Croxon, Jones & Co (Old Bank) Ltd
- Trade name: Croxon, Jones & Co (Old Bank) Ltd; Oswestry Old Bank
- Company type: Private company
- Industry: Financial services
- Predecessor: Gibbons & Coit
- Founded: 1792
- Defunct: 1894
- Fate: Merger
- Successor: Parr’s Banking Co & Alliance Bank Ltd
- Headquarters: Oswestry, United Kingdom
- Area served: England and Wales
- Products: Lending and deposits
- Services: Banking services
- Website: RBS archives

= Croxon, Jones & Co (Old Bank) Ltd =

Croxon, Jones & Co (Old Bank) was a British private bank established in Oswestry.
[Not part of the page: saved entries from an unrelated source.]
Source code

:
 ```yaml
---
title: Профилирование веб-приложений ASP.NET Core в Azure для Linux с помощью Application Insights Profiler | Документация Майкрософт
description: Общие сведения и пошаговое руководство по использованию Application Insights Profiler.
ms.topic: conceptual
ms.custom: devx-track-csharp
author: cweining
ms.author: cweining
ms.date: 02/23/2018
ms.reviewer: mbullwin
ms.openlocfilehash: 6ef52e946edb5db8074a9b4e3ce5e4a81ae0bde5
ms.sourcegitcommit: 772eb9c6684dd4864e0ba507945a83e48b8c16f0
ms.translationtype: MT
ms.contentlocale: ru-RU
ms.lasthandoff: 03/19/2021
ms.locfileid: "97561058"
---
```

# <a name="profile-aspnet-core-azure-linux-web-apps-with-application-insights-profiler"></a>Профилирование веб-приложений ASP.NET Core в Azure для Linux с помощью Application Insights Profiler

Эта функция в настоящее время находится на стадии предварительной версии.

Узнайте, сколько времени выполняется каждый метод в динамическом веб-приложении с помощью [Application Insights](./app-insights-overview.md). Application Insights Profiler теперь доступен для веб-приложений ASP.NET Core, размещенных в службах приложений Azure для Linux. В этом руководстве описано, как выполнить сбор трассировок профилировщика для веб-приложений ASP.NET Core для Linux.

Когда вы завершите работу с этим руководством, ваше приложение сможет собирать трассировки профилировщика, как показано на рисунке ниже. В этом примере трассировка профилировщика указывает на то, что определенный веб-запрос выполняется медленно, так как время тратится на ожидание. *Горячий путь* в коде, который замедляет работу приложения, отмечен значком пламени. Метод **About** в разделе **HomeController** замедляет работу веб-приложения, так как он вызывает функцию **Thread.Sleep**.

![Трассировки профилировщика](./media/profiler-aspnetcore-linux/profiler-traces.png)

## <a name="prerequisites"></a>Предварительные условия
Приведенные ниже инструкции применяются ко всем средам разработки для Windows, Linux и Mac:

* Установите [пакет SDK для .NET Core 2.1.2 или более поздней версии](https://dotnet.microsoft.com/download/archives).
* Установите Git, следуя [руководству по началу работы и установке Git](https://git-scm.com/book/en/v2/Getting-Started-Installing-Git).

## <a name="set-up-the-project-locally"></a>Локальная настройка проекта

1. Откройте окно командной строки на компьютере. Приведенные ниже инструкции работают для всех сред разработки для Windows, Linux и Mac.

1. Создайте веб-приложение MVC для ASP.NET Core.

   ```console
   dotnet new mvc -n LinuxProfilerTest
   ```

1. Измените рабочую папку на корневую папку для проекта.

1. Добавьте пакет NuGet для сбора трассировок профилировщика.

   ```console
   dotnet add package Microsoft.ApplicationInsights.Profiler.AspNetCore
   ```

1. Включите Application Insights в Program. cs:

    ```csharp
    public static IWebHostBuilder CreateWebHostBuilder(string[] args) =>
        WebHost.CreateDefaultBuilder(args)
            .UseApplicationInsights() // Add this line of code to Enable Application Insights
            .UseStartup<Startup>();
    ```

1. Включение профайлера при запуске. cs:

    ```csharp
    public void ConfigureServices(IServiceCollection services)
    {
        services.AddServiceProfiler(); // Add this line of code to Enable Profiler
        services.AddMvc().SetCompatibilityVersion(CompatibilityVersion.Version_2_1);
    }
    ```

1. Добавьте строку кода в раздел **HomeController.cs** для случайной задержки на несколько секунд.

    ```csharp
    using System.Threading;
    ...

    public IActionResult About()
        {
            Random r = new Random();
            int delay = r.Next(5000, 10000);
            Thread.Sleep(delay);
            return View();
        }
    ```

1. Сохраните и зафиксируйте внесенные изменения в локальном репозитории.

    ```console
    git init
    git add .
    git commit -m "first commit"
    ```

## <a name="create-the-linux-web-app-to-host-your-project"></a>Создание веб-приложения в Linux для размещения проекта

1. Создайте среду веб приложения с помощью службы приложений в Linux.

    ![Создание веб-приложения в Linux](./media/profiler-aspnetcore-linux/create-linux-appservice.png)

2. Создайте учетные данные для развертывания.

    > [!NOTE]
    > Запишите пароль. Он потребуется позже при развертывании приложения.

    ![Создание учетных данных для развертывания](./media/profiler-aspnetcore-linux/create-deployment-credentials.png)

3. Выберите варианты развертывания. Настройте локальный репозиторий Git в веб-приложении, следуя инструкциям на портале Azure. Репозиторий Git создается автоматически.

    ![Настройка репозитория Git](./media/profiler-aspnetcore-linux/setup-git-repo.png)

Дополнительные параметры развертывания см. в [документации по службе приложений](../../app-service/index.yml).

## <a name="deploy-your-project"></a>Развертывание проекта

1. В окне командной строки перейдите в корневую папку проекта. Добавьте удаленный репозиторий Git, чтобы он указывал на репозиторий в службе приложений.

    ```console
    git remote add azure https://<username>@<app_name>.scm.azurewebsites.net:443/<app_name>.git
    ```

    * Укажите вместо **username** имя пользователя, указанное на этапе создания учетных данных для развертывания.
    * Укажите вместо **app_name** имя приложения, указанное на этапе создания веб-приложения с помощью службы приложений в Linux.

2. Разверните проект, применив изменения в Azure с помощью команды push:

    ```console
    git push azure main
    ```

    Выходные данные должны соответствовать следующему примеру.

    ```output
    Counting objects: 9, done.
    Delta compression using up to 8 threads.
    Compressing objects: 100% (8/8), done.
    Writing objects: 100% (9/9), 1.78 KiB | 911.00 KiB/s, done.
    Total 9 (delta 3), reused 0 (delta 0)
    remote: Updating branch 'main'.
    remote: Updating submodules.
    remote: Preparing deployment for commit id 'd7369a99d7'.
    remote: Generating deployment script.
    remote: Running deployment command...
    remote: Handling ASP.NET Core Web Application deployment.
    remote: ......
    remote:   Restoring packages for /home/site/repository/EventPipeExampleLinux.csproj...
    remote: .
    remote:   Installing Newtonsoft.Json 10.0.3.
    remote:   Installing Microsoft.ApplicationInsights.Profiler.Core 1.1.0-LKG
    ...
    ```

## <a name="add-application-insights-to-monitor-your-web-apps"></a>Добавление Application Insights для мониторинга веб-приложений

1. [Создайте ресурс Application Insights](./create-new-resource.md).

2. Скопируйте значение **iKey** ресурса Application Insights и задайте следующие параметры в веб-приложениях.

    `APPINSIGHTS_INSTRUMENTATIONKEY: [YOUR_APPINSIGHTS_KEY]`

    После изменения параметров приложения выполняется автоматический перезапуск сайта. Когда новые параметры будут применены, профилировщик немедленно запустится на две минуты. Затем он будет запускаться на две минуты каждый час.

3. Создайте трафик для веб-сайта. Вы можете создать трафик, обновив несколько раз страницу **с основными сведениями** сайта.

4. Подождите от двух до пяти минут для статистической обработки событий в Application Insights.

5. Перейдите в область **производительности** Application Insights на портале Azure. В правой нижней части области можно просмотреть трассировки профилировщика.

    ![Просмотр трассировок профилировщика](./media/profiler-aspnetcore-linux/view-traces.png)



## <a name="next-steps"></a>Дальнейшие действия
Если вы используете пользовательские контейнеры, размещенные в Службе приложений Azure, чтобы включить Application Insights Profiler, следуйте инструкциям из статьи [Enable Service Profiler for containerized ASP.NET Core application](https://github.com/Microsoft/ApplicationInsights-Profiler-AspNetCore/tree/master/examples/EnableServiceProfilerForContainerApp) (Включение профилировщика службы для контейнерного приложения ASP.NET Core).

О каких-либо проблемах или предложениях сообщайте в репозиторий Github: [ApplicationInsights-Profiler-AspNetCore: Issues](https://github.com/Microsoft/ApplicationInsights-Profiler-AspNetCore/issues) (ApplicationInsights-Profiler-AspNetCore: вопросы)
It operated between 1792 and 1894.

== History ==
It was originally known as Gibbons & Coit and, in 1893, was converted into a joint-stock company with limited liability and a paid-in capital of £35,000. Upon conversion the bank was renamed Croxon, Jones & Co (Old Bank) Ltd.

The bank went through a number of name changes during its 100-year history:

- Gibbons & Coit from 1792
- Croon & Sheppard by 1812
- Croxon & Co by 1814
- Croxon, Longueville, Jones, Croxon & Gibbons by 1829
- Croxon, Longueville & Co by 1834
- Swete, Roberts & Longueville by 1887
- Croxon, Jones & Co in 1893

The bank was also known as Oswestry Old Bank.

In 1894 the bank was acquired by Parr's Banking Co & Alliance Bank Ltd of Warrington and the bank subsequently became a past constituent of NatWest.

The bank's archives are held by RBS and Shropshire Archives.